* _WHAT IS BEING ASKED_
Using the listing that follows, report how many lines include the word "built", and add no other words.
[Start of section]
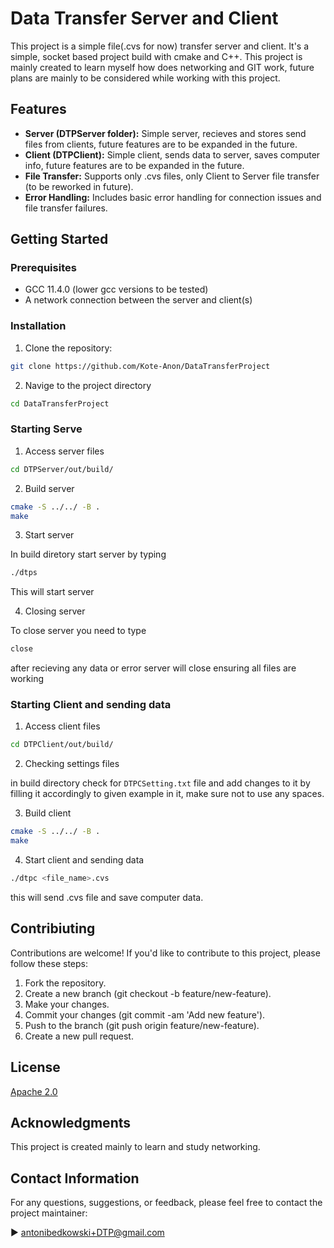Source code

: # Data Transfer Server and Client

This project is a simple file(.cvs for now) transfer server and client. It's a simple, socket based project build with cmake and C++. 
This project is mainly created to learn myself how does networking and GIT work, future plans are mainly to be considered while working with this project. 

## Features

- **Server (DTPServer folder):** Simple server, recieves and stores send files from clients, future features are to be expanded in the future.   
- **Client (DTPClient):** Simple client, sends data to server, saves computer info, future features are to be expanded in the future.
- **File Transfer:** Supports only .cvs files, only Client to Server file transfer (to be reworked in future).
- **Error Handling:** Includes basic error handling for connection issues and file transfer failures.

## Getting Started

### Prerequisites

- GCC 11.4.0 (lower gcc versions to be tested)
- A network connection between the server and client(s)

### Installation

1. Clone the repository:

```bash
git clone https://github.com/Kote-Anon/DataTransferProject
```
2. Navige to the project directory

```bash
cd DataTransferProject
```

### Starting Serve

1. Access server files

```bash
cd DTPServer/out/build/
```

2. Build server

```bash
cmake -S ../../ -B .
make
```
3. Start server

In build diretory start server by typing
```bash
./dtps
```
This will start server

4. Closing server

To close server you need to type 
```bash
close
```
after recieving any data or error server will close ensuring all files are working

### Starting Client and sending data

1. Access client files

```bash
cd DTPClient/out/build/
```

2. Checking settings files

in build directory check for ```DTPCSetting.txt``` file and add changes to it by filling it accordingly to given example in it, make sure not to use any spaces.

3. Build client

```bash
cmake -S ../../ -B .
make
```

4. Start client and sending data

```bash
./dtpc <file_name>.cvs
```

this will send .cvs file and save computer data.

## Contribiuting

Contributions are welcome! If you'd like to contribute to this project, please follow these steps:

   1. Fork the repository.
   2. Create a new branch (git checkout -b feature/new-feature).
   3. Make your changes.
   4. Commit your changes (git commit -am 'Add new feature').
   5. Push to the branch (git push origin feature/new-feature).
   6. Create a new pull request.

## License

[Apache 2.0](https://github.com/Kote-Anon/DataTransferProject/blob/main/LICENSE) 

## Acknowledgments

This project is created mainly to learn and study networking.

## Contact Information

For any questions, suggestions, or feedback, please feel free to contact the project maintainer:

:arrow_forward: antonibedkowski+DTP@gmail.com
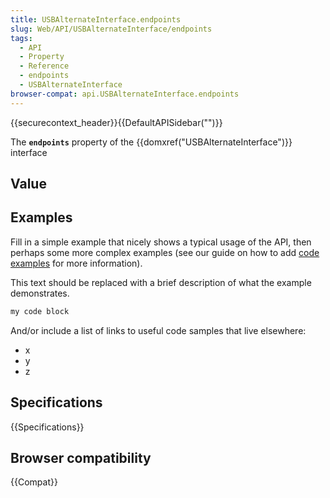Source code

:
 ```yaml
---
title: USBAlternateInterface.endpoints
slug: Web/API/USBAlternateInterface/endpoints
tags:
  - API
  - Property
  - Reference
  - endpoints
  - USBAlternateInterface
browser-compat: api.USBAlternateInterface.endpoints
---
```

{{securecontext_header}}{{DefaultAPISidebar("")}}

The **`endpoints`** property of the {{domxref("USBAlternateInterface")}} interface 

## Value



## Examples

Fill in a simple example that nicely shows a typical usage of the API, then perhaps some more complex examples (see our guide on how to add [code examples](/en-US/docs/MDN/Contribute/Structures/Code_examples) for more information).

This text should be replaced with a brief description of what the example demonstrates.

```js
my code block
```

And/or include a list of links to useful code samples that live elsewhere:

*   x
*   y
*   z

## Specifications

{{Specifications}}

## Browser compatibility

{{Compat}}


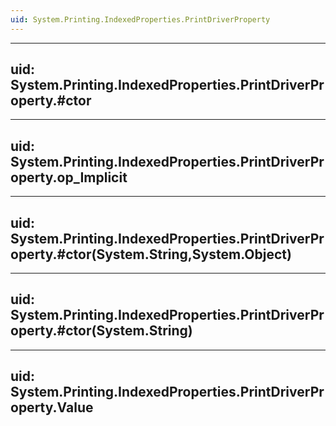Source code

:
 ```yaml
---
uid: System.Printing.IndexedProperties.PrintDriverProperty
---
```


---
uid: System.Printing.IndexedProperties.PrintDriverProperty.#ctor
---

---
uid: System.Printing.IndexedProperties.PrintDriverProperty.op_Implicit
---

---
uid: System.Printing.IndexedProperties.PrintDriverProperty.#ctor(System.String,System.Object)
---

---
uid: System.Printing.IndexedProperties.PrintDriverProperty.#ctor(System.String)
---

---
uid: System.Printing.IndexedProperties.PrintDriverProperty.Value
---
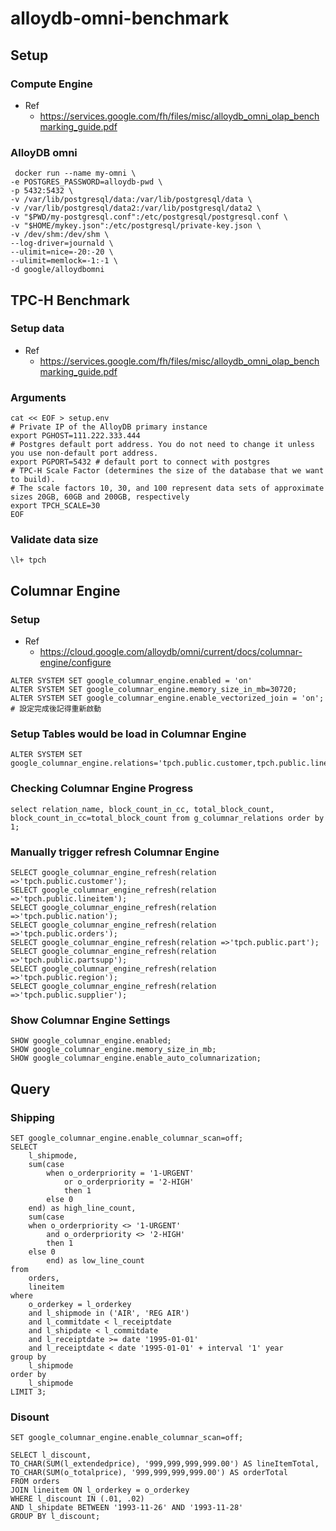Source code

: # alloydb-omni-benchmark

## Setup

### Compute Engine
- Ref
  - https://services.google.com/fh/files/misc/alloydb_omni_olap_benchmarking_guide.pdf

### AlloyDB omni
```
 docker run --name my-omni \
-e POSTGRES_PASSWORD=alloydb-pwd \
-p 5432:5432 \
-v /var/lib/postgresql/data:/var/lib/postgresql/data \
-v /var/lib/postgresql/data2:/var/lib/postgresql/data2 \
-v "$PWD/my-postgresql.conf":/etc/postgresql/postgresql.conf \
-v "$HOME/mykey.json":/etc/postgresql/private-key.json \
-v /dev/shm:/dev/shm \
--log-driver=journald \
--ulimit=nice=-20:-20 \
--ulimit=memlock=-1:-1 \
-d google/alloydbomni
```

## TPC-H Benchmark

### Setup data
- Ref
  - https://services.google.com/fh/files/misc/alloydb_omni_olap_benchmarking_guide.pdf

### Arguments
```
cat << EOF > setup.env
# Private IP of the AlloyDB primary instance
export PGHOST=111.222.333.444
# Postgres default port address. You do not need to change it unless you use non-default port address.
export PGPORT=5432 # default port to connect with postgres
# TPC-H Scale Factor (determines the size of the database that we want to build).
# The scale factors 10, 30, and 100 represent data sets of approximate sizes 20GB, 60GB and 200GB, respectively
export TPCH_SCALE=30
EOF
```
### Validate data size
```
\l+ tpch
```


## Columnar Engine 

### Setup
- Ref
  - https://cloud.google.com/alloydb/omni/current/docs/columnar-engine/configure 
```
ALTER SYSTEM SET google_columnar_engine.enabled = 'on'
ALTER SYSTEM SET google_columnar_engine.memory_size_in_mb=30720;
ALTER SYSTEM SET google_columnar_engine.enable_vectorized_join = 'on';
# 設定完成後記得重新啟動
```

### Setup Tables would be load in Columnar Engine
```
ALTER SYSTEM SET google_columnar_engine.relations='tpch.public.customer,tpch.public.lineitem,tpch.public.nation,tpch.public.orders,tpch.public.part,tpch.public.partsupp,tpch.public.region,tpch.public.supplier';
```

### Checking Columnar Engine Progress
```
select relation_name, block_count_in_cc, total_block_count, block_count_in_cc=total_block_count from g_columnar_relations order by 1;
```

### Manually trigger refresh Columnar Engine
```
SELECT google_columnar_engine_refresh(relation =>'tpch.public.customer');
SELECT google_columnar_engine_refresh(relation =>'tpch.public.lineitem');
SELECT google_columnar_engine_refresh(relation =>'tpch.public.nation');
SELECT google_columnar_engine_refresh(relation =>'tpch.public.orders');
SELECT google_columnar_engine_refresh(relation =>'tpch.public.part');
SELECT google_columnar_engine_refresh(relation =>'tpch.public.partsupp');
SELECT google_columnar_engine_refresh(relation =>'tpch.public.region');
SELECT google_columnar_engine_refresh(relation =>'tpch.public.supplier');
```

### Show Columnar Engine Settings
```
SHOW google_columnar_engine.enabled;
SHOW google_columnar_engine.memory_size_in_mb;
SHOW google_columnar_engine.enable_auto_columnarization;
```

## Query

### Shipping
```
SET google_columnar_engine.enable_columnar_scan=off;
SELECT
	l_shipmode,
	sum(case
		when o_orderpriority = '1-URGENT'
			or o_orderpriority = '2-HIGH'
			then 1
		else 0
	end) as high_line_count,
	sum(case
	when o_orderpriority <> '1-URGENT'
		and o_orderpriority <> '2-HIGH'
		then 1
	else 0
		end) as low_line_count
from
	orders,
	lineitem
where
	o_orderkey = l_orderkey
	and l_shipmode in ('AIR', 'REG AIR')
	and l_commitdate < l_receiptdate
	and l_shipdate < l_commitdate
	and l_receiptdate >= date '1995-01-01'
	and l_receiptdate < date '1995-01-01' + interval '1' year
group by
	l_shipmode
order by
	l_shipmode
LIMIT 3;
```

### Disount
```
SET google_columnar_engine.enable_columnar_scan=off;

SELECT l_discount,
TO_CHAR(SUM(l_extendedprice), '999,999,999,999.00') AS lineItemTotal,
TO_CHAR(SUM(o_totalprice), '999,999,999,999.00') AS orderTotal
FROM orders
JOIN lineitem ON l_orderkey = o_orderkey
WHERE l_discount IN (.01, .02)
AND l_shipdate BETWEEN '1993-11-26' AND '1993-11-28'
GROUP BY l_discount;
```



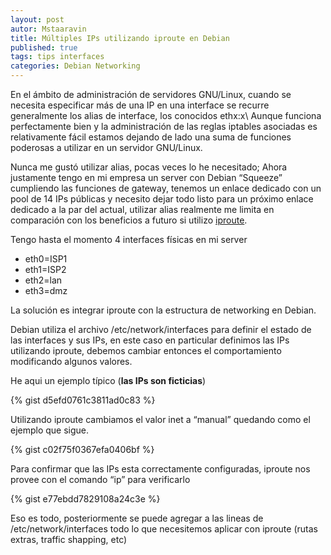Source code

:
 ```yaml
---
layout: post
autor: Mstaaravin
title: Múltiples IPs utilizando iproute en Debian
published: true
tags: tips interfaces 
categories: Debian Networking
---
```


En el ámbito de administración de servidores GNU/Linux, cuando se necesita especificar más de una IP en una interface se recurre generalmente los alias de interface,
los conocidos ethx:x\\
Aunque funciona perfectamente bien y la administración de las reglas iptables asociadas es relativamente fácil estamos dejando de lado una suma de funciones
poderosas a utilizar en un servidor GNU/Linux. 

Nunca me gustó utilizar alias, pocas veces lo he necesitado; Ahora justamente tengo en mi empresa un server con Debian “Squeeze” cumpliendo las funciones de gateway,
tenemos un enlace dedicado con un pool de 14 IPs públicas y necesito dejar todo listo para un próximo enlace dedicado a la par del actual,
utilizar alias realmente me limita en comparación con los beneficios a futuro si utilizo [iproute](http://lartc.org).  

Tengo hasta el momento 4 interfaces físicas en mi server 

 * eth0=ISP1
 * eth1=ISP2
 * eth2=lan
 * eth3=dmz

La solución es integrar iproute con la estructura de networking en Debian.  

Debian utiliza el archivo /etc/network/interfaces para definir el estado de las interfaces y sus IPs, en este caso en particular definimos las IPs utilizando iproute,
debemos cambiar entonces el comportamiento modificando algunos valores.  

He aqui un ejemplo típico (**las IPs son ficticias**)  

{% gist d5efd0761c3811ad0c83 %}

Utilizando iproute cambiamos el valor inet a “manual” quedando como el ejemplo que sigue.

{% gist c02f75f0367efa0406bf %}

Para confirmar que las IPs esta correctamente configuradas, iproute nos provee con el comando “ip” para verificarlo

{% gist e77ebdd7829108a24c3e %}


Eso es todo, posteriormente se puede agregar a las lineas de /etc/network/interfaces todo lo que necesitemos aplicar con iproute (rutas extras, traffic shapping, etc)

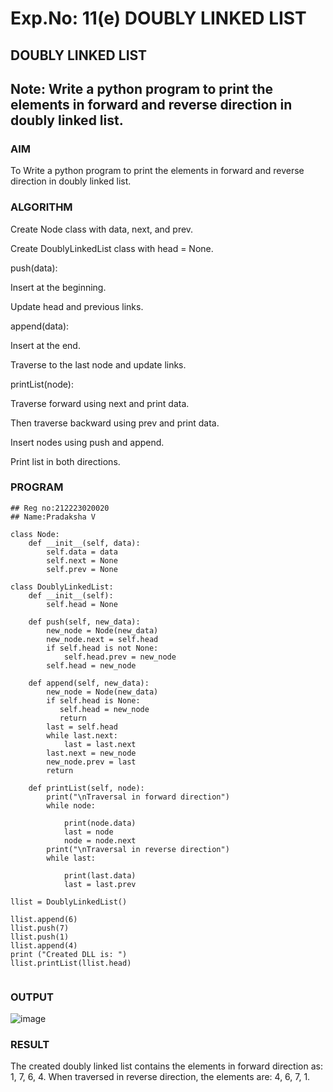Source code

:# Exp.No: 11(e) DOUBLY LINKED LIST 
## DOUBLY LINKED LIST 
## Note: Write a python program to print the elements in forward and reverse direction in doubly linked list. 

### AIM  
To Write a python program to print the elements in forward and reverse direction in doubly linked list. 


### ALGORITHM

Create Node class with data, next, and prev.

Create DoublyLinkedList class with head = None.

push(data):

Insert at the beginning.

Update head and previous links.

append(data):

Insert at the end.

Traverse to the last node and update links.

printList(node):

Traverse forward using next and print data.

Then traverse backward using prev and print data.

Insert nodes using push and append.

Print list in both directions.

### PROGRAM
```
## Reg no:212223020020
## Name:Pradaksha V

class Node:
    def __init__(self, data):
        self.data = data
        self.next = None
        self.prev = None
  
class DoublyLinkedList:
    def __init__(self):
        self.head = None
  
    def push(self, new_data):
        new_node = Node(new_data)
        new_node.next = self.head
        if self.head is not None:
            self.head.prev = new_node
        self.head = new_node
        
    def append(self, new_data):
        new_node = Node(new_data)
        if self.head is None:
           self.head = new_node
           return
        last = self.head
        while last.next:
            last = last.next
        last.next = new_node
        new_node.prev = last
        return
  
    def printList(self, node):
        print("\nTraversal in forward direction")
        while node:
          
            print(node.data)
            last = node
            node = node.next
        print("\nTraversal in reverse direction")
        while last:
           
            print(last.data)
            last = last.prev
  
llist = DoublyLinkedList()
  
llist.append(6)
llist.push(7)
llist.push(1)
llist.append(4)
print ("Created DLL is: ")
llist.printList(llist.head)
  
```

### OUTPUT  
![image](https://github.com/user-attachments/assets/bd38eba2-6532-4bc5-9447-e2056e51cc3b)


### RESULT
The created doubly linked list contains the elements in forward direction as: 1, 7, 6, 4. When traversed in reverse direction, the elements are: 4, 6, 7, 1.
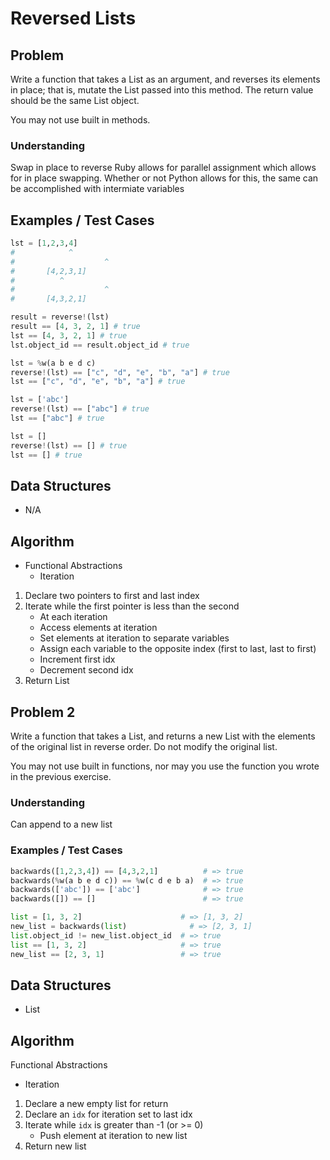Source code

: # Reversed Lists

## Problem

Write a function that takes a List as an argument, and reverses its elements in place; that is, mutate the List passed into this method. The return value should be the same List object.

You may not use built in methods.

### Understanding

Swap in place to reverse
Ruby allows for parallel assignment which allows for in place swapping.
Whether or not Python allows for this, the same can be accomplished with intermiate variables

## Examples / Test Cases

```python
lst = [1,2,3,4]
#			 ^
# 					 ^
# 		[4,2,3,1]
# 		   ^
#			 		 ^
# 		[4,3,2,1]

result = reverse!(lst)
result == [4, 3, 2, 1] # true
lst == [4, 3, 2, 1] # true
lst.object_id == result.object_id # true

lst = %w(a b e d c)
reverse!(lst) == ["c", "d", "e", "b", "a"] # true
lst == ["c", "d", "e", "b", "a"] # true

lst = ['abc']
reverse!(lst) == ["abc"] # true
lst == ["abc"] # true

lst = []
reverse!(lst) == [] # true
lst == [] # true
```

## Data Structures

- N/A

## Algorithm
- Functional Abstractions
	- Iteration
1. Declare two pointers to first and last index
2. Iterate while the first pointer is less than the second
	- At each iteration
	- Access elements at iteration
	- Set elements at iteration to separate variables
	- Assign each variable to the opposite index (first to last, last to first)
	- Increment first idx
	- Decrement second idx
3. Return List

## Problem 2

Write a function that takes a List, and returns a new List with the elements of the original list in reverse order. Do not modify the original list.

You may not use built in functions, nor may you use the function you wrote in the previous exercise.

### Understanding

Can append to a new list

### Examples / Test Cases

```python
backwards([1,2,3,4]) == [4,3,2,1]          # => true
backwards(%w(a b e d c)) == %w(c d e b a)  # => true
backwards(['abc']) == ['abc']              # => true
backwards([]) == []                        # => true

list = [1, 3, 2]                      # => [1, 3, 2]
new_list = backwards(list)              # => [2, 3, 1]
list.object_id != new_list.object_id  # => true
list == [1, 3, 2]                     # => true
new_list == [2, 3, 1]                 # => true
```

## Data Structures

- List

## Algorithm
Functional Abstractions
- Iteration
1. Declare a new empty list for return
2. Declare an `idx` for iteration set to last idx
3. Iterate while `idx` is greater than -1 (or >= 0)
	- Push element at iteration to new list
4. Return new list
[End of section]
* _RESULT_
2